Louis Covello, long-time Yellowknife prospector, said the federal act worked very well for the prospecting community and only needs a bit of fine tuning to allow for modern additions.

He said he would like to see the ability to stake claims using maps, which many other jurisdictions currently do. Prospectors in the NWT currently need to go out on the land and physically drive down stakes around an area they plan to prospect.

“Under the existing mining act we’ve had the largest staking rush that the world has ever seen,” he said. “We’ve had a minimum of six staking rushes,” he said. “Nowhere else in the world really, other than other parts of Canada, have had that. And Canada mining (regulations) are in large part responsible for our ability to have these very competitive approaches towards what is the (research and development) of the mining industry.”

Covello added allowing prospectors to work unencumbered on Crown land is critical to keep the industry going.

Frame Lake MLA Kevin O’Reilly said the discussion paper produced for the public sessions asks good questions, yet provides little in the way of options or alternatives.

He added some of the information was not “terribly accurate” such as the idea that mined areas can be returned to pre-mining ecological conditions. For example, the discussion paper refers to returning “the mine site as close as possible to its natural ecosystem” in a chapter on rehabilitation and closure.

“This is about unlocking our potential, its about creating jobs, economic benefits and so on,” he said. “Not a lot of discussion on the environmental legacy or the socio-economic impacts of mining … I think a much more balanced approach would have been helpful.”

Tom Jensen, deputy minister of the Department of Industry, Tourism and Investment, said mining is a critical industry in the NWT, creating 1 in 10 jobs, and 25 per cent of its GDP.

Mining in the NWT is currently governed by the NWT Mining Regulations, meant to be replaced by the new act, as well as the Mackenzie Valley Resource Management Act, The Northwest Territories Lands Act, the Mine Health and Safety Act as well as acts governing fishing, waters and species at risk.

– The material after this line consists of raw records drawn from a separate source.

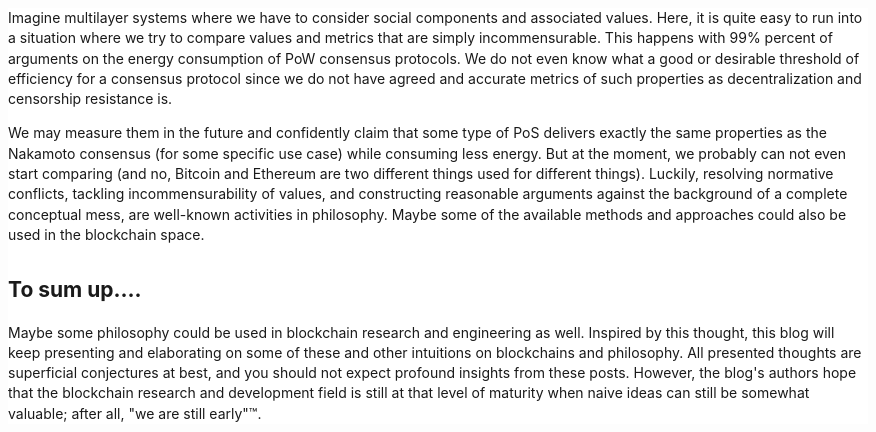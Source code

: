 Imagine multilayer systems where we have to consider social components and associated values. Here, it is quite easy to run into a situation where we try to compare values and metrics that are simply incommensurable. This happens with 99% percent of arguments on the energy consumption of PoW consensus protocols. We do not even know what a good or desirable threshold of efficiency for a consensus protocol since we do not have agreed and accurate metrics of such properties as decentralization and censorship resistance is. 

We may measure them in the future and confidently claim that some type of PoS delivers exactly the same properties as the Nakamoto consensus (for some specific use case) while consuming less energy. But at the moment, we probably can not even start comparing (and no, Bitcoin and Ethereum are two different things used for different things). Luckily, resolving normative conflicts, tackling incommensurability of values, and constructing reasonable arguments against the background of a complete conceptual mess, are well-known activities in philosophy. Maybe some of the available methods and approaches could also be used in the blockchain space.  


## To sum up…. 

Maybe some philosophy could be used in blockchain research and engineering as well. Inspired by this thought, this blog will keep presenting and elaborating on some of these and other intuitions on blockchains and philosophy. All presented thoughts are superficial conjectures at best, and you should not expect profound insights from these posts. However, the blog's authors hope that the blockchain research and development field is still at that level of maturity when naive ideas can still be somewhat valuable; after all, "we are still early"™. 



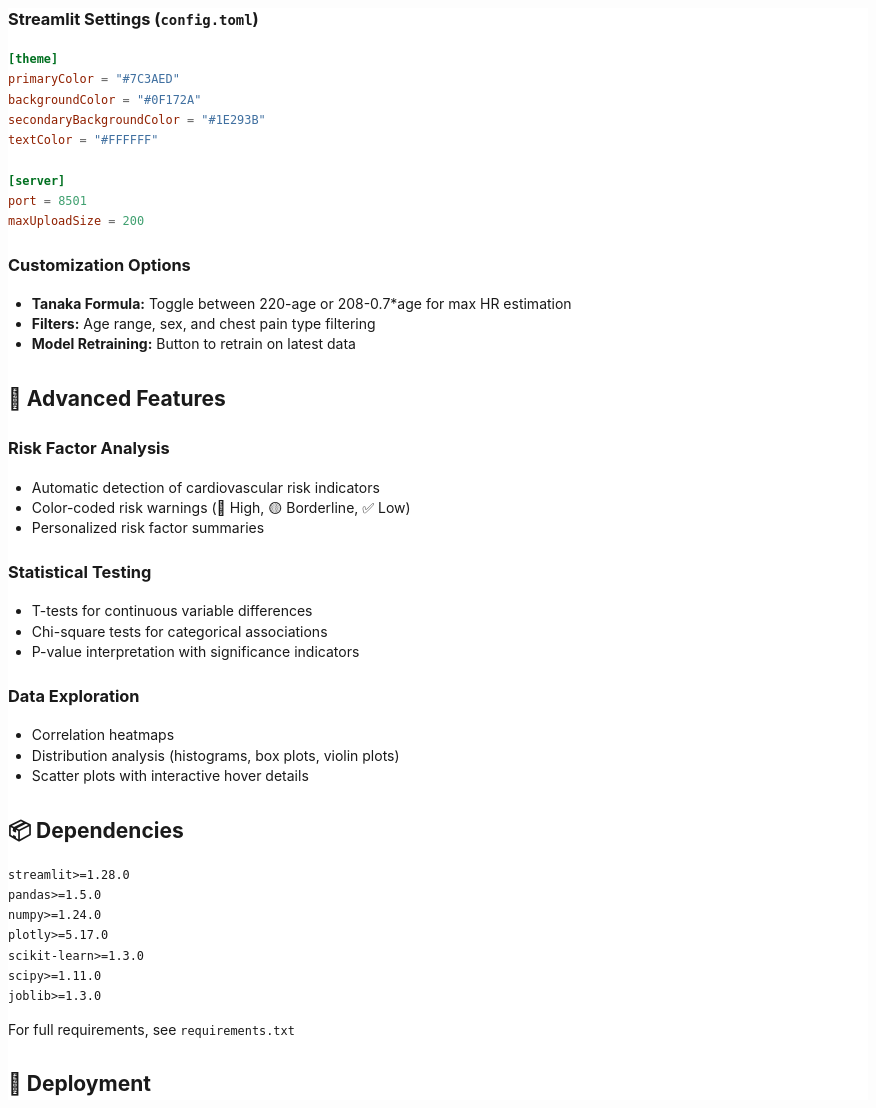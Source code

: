### Streamlit Settings (`config.toml`)
```toml
[theme]
primaryColor = "#7C3AED"
backgroundColor = "#0F172A"
secondaryBackgroundColor = "#1E293B"
textColor = "#FFFFFF"

[server]
port = 8501
maxUploadSize = 200
```

### Customization Options
- **Tanaka Formula:** Toggle between 220-age or 208-0.7*age for max HR estimation
- **Filters:** Age range, sex, and chest pain type filtering
- **Model Retraining:** Button to retrain on latest data

## 🔧 Advanced Features

### Risk Factor Analysis
- Automatic detection of cardiovascular risk indicators
- Color-coded risk warnings (🔴 High, 🟡 Borderline, ✅ Low)
- Personalized risk factor summaries

### Statistical Testing
- T-tests for continuous variable differences
- Chi-square tests for categorical associations
- P-value interpretation with significance indicators

### Data Exploration
- Correlation heatmaps
- Distribution analysis (histograms, box plots, violin plots)
- Scatter plots with interactive hover details

## 📦 Dependencies

```
streamlit>=1.28.0
pandas>=1.5.0
numpy>=1.24.0
plotly>=5.17.0
scikit-learn>=1.3.0
scipy>=1.11.0
joblib>=1.3.0
```

For full requirements, see `requirements.txt`

## 🚀 Deployment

The new act will govern mineral rights to explore and mine; royalties and other benefits to residents; reporting on mineral types and locations; and rules surrounding staking and maintaining claims and leases on minerals, according to a news release.

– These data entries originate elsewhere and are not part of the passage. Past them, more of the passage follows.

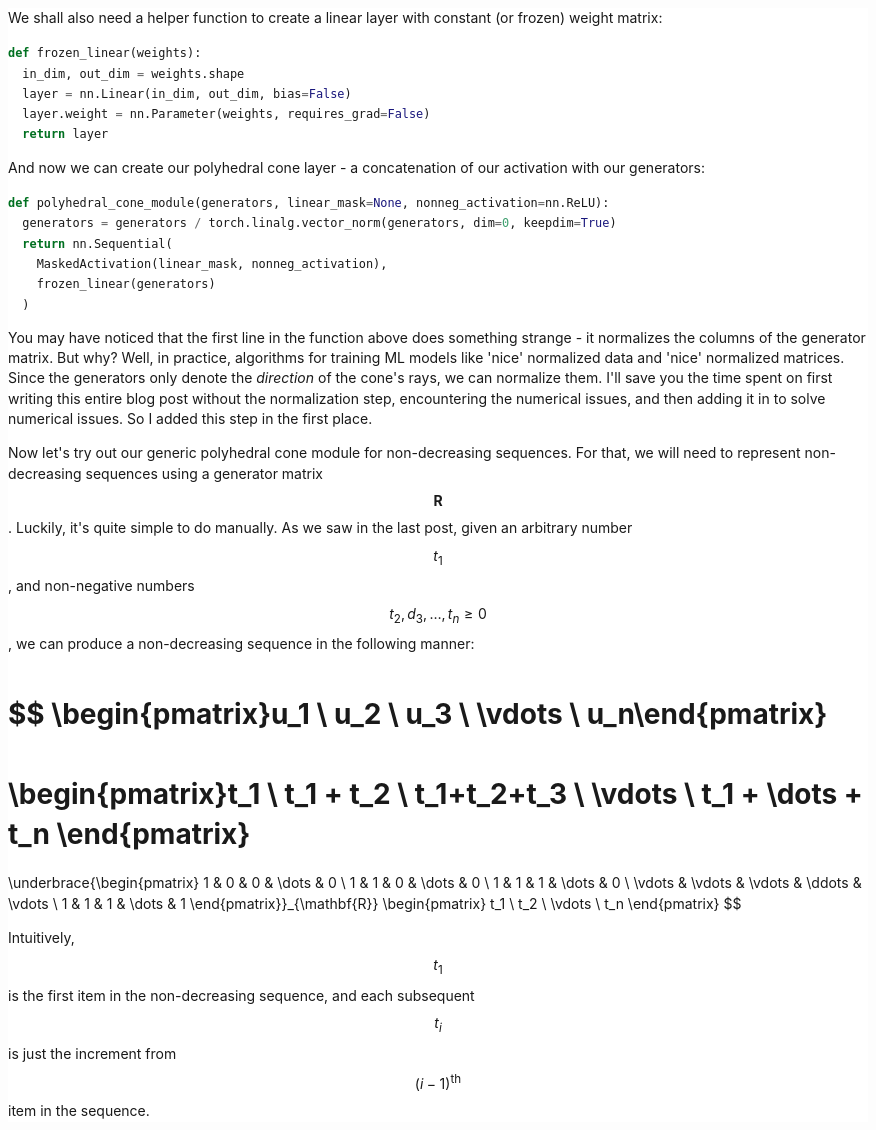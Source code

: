We shall also need a helper function to create a linear layer with constant (or frozen) weight matrix:

```python
def frozen_linear(weights):
  in_dim, out_dim = weights.shape
  layer = nn.Linear(in_dim, out_dim, bias=False)
  layer.weight = nn.Parameter(weights, requires_grad=False)
  return layer
```

And now we can create our polyhedral cone layer - a concatenation of our activation with our generators:

```python
def polyhedral_cone_module(generators, linear_mask=None, nonneg_activation=nn.ReLU):
  generators = generators / torch.linalg.vector_norm(generators, dim=0, keepdim=True)
  return nn.Sequential(
  	MaskedActivation(linear_mask, nonneg_activation),
    frozen_linear(generators)
  )
```

You may have noticed that the first line in the function above does something strange - it normalizes the columns of the generator matrix. But why? Well, in practice, algorithms for training ML models like 'nice' normalized data and 'nice' normalized matrices. Since the generators only denote the _direction_ of the cone's rays, we can normalize them. I'll save you the time spent on first writing this entire blog post without the normalization step, encountering the numerical issues, and then adding it in to solve numerical issues. So I added this step in the first place.

Now let's try out our generic polyhedral cone module for non-decreasing sequences. For that, we will need to represent non-decreasing sequences using a generator matrix $$\mathbf{R}$$. Luckily, it's quite simple to do manually. As we saw in the last post, given an arbitrary number $$t_1$$, and non-negative numbers $$t_2, d_3, \dots, t_{n} \geq 0$$, we can produce a non-decreasing sequence in the following manner:

$$
\begin{pmatrix}u_1 \\ u_2 \\ u_3 \\ \vdots \\ u_n\end{pmatrix}
= 
\begin{pmatrix}t_1 \\ t_1 + t_2 \\ t_1+t_2+t_3 \\ \vdots \\ t_1 + \dots + t_n \end{pmatrix}
= 
\underbrace{\begin{pmatrix}
1 & 0 & 0 & \dots & 0 \\
1 & 1 & 0 & \dots & 0 \\
1 & 1 & 1 & \dots & 0 \\
\vdots & \vdots & \vdots & \ddots & \vdots \\
1 & 1 & 1 & \dots & 1
\end{pmatrix}}_{\mathbf{R}}
\begin{pmatrix}
t_1 \\ t_2 \\ \vdots \\ t_n
\end{pmatrix}
$$

Intuitively, $$t_1$$ is the first item in the non-decreasing sequence, and each subsequent $$t_i$$ is just the increment from $$(i-1)^{\mathrm{th}}$$ item in the sequence.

Jensen said while it’s too early to speculate on details to be included in the act, the objectives of competitiveness, responding to the unique needs of the North and respecting Indigenous peoples are clear.

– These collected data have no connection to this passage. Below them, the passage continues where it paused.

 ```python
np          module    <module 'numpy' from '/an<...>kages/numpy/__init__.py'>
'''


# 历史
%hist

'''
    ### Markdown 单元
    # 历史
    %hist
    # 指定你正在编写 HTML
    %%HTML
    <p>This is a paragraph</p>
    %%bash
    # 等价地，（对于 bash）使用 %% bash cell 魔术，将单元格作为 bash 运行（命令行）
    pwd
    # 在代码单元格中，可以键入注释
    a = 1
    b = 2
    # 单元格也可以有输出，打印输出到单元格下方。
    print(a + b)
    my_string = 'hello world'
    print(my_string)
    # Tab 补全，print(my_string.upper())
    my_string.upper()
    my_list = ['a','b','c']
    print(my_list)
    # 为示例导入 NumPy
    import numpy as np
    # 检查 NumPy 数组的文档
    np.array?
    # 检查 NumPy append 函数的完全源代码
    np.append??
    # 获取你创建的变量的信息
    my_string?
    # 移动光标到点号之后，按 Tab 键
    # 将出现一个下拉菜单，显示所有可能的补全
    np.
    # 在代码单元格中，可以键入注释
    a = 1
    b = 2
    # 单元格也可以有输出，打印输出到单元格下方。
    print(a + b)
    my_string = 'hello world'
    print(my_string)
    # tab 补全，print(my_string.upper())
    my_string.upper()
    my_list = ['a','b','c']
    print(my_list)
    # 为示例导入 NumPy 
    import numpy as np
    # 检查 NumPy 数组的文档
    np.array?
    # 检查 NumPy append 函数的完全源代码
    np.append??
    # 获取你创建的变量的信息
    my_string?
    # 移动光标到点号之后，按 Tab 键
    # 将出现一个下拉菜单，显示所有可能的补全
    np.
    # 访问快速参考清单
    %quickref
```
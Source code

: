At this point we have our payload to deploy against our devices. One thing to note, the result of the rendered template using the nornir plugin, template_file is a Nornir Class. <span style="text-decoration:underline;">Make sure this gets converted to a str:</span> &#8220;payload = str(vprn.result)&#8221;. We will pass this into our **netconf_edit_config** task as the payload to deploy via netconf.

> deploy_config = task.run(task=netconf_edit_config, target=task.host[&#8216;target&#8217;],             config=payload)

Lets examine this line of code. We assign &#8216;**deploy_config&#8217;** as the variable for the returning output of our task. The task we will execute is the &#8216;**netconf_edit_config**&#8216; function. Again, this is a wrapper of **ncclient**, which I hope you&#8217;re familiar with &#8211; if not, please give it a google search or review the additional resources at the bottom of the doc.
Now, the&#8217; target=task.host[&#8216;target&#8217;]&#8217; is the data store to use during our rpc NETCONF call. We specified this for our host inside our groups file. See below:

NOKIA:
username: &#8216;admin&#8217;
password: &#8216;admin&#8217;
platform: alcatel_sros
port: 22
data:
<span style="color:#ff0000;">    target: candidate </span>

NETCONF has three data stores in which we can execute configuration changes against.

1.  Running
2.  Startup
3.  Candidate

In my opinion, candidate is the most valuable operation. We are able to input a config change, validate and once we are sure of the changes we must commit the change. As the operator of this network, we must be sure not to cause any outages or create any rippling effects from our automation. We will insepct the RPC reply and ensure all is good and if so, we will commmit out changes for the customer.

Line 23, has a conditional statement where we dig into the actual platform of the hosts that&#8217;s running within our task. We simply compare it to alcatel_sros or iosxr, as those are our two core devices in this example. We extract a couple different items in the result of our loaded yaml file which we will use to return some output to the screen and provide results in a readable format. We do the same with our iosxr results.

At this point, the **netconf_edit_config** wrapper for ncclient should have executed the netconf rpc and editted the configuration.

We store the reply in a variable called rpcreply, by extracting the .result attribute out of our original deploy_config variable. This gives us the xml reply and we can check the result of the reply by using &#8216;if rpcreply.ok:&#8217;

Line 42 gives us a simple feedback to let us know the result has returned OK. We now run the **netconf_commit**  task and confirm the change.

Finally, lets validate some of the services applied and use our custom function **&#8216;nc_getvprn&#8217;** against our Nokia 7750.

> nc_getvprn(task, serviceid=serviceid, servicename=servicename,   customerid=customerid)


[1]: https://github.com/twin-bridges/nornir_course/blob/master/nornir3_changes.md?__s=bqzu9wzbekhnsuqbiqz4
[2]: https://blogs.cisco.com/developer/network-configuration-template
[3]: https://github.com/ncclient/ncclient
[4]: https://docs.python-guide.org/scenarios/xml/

After Monday’s public session in Yellowknife, visits are planned for Behchoko, Fort Simpson, Fort Smith, Hay River, Inuvik and Norman Wells.

Nick Leeson, manager of legislation and legislative affairs for the department, said people can also come into the mining recorder’s office, call, email or post on the department’s website.

Craig Yeo stated in an email members of Alternatives North were present at the meeting, yet did not put forward a formal position on behalf of the social-justice organization. He added members would discuss this week on how to provide input before the Dec. 1 deadline.

Yellowknives Dene First Nation Chief Edward Sangris, Ecology North and the NWT and Nunavut Chamber of Mines could not be reached for comment as of press time.